Business Daily (Nairobi)

17 October 2011

Kenya: If You're Planning to Marry Family Fortune, Think Again

All animals are [genetically) equal but some are more [financially] equal than others. Animal Farm, George Orwell

Maj (Rtd) Phillip Moi found himself in very unfamiliar circumstances a fortnight ago when a judge issued a warrant for his arrest. His crime? It was alleged that he failed to pay Sh60,000 to his estranged wife Rosanna as earlier ordered.

This order was only lifted when his lawyer proved that the cash had indeed been deposited with Rosanna's lawyer.

Rosanna Pludo's lawyer finds it difficult to believe that the son of a wealthy former president is unable to come up with Sh250,000 every month to support the life his estranged wife and children have grown accustomed to.

Mr Moi's protestations that he is a retired army officer living on a fixed pension have been dismissed by his opponents as untrue.

To outsiders, members (especially the children) of prominent family businesses appear to be a homogenous group of people, relatively indistinct from one another.

It is easy to assume that each has the same access to financial resources, each is endowed with similar (if not identical) business acumen and that each child occupies the same place of prominence with the parents or the leader of family business.

This assumption may lead one to believe that associating (by friendship, work or marriage) with a member of this prominent family is a direct line to the family's business resources.

While I have a number of good friends who have married into prominent families purely out of love, many others I know of, both men and women have made the decision to marry into a prominent family business as a strategy to grow their businesses or as an avenue to a cushy lifestyle.

It's easy to tell the difference between them; it's in the longevity of the relationships.

The expectation that a wealthy extended family will take responsibility for a member who has fallen upon hard times is common.

It is common to see and hear prominent people berated for the desperate state in which their relatives live and unthinkable that a rich parent would let his /her own child, their flesh and blood, languish in poverty. Many times, this expectation is misplaced as demonstrated in the case of Warren Buffet, one of the richest men in the world. When Peter Buffet, second son to Warren Buffet, turned 19, he received an inheritance of $90,000 from the sale of a farm which his father converted to Berkshire Hathaway stock.
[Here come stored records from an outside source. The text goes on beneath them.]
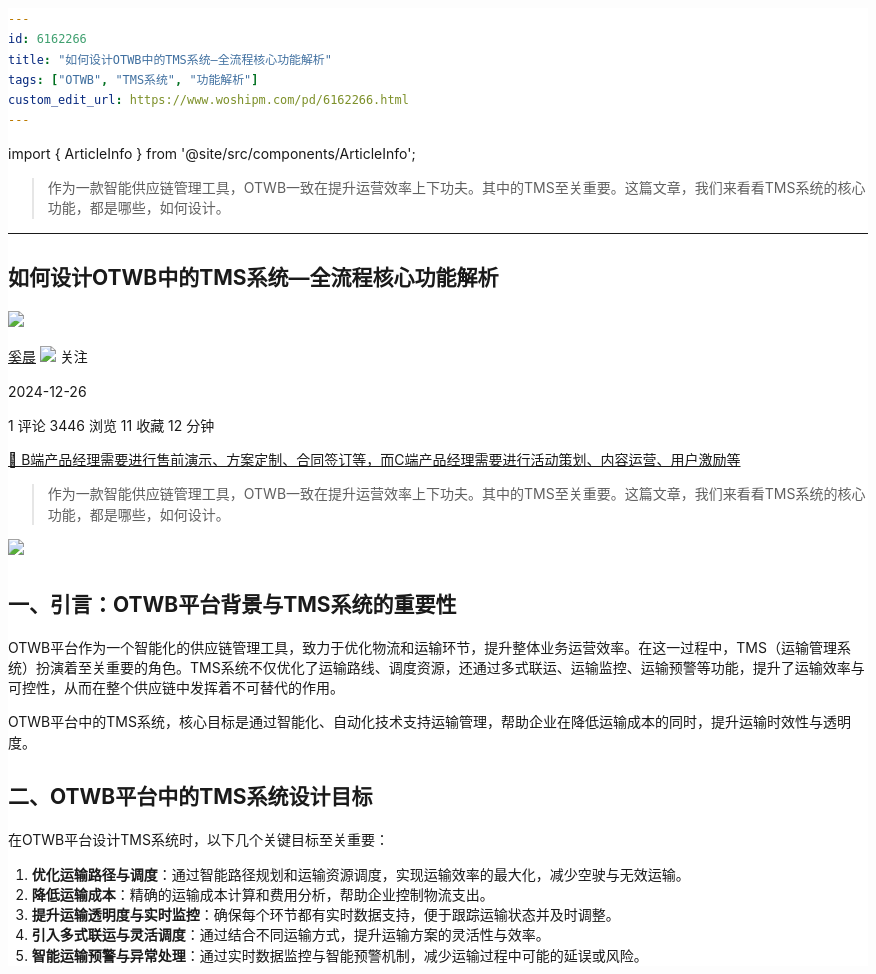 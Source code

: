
 ```yaml
---
id: 6162266
title: "如何设计OTWB中的TMS系统—全流程核心功能解析"
tags: ["OTWB", "TMS系统", "功能解析"]
custom_edit_url: https://www.woshipm.com/pd/6162266.html
---
```

import { ArticleInfo } from '@site/src/components/ArticleInfo';

<ArticleInfo
    author="奚晨"
    authorLink="https://www.woshipm.com/u/1403005"
    published="2024-12-26"
    views={3446}
    comments={1}
    collects={11}
/>

> 作为一款智能供应链管理工具，OTWB一致在提升运营效率上下功夫。其中的TMS至关重要。这篇文章，我们来看看TMS系统的核心功能，都是哪些，如何设计。

---

## 如何设计OTWB中的TMS系统—全流程核心功能解析

[![](https://static.woshipm.com/APP_U_202203_20220311104050_6551.jpeg?imageView2/1/w/72/h/72/q/100)](https://www.woshipm.com/u/1403005)

[奚晨](https://www.woshipm.com/u/1403005) ![](https://static.woshipm.com/tag/1101_1@2x.png) 关注

2024-12-26

1 评论 3446 浏览 11 收藏 12 分钟

[🔗 B端产品经理需要进行售前演示、方案定制、合同签订等，而C端产品经理需要进行活动策划、内容运营、用户激励等](https://ke.qidianla.com/courses/bcpm)

> 作为一款智能供应链管理工具，OTWB一致在提升运营效率上下功夫。其中的TMS至关重要。这篇文章，我们来看看TMS系统的核心功能，都是哪些，如何设计。

![](https://image.woshipm.com/2023/04/13/c6dcb54e-d9e9-11ed-9d7a-00163e0b5ff3.jpg)

## 一、引言：OTWB平台背景与TMS系统的重要性

OTWB平台作为一个智能化的供应链管理工具，致力于优化物流和运输环节，提升整体业务运营效率。在这一过程中，TMS（运输管理系统）扮演着至关重要的角色。TMS系统不仅优化了运输路线、调度资源，还通过多式联运、运输监控、运输预警等功能，提升了运输效率与可控性，从而在整个供应链中发挥着不可替代的作用。

OTWB平台中的TMS系统，核心目标是通过智能化、自动化技术支持运输管理，帮助企业在降低运输成本的同时，提升运输时效性与透明度。

## 二、OTWB平台中的TMS系统设计目标

在OTWB平台设计TMS系统时，以下几个关键目标至关重要：

1.  **优化运输路径与调度**：通过智能路径规划和运输资源调度，实现运输效率的最大化，减少空驶与无效运输。
2.  **降低运输成本**：精确的运输成本计算和费用分析，帮助企业控制物流支出。
3.  **提升运输透明度与实时监控**：确保每个环节都有实时数据支持，便于跟踪运输状态并及时调整。
4.  **引入多式联运与灵活调度**：通过结合不同运输方式，提升运输方案的灵活性与效率。
5.  **智能运输预警与异常处理**：通过实时数据监控与智能预警机制，减少运输过程中可能的延误或风险。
Warren Buffet made it clear to his son that this was the entirety of his inheritance and that he should not expect anything more.
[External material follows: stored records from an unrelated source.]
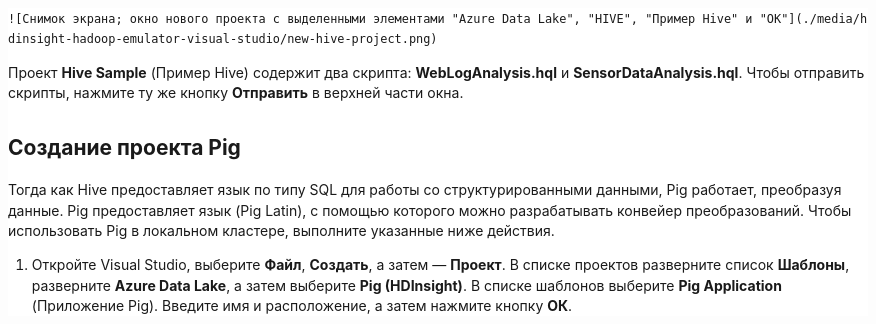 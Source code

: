     ![Снимок экрана; окно нового проекта с выделенными элементами "Azure Data Lake", "HIVE", "Пример Hive" и "ОК"](./media/hdinsight-hadoop-emulator-visual-studio/new-hive-project.png)

Проект **Hive Sample** (Пример Hive) содержит два скрипта: **WebLogAnalysis.hql** и **SensorDataAnalysis.hql**. Чтобы отправить скрипты, нажмите ту же кнопку **Отправить** в верхней части окна.

## <a name="create-a-pig-project"></a>Создание проекта Pig

Тогда как Hive предоставляет язык по типу SQL для работы со структурированными данными, Pig работает, преобразуя данные. Pig предоставляет язык (Pig Latin), с помощью которого можно разрабатывать конвейер преобразований. Чтобы использовать Pig в локальном кластере, выполните указанные ниже действия.

1. Откройте Visual Studio, выберите **Файл**, **Создать**, а затем — **Проект**. В списке проектов разверните список **Шаблоны**, разверните **Azure Data Lake**, а затем выберите **Pig (HDInsight)**. В списке шаблонов выберите **Pig Application** (Приложение Pig). Введите имя и расположение, а затем нажмите кнопку **ОК**.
Given the elder Buffet's commitment to devoting his wealth to philanthropy upon his death, it is fair to assume that he meant exactly what he said to his children.

The young Buffets used (squandered) their fortunes in different ways, with Peter choosing to sell his stock (which would be worth about $72 million today) to test the waters of music recording.

He has since become a moderately successful composer based in San Francisco and found such satisfaction in his calling that he wrote a book "Life is what you make it; find you own path to fulfilment".

False assumptions

This is the lesson from one of the richest families in the world : That every family has its own intricate dynamics and may operate on principles that seem bizarre to outsiders.

The expectation that Philip is inextricably tied to his father Rtd President Moi with some obligation that the latter will come to the help of the former in times of distress may be based on false assumptions.

Philip entered the marriage relationship as his own man with the belief that the resources he had on hand were adequate to support a family. It is also possible that he had received all that was due him from his father at an earlier date, with the clear understanding that he would make his own path in life.

Love being what it is, it's also possible that Rosanna came into the same arrangement starry eyed and filled with expectations that the safety net in such a prominent family as the Moi's would save them from any financial hardship.

It appears that both were sadly mistaken.

The mismatch of expectations is obvious from the court proceedings and they are all bracing for the battle ahead.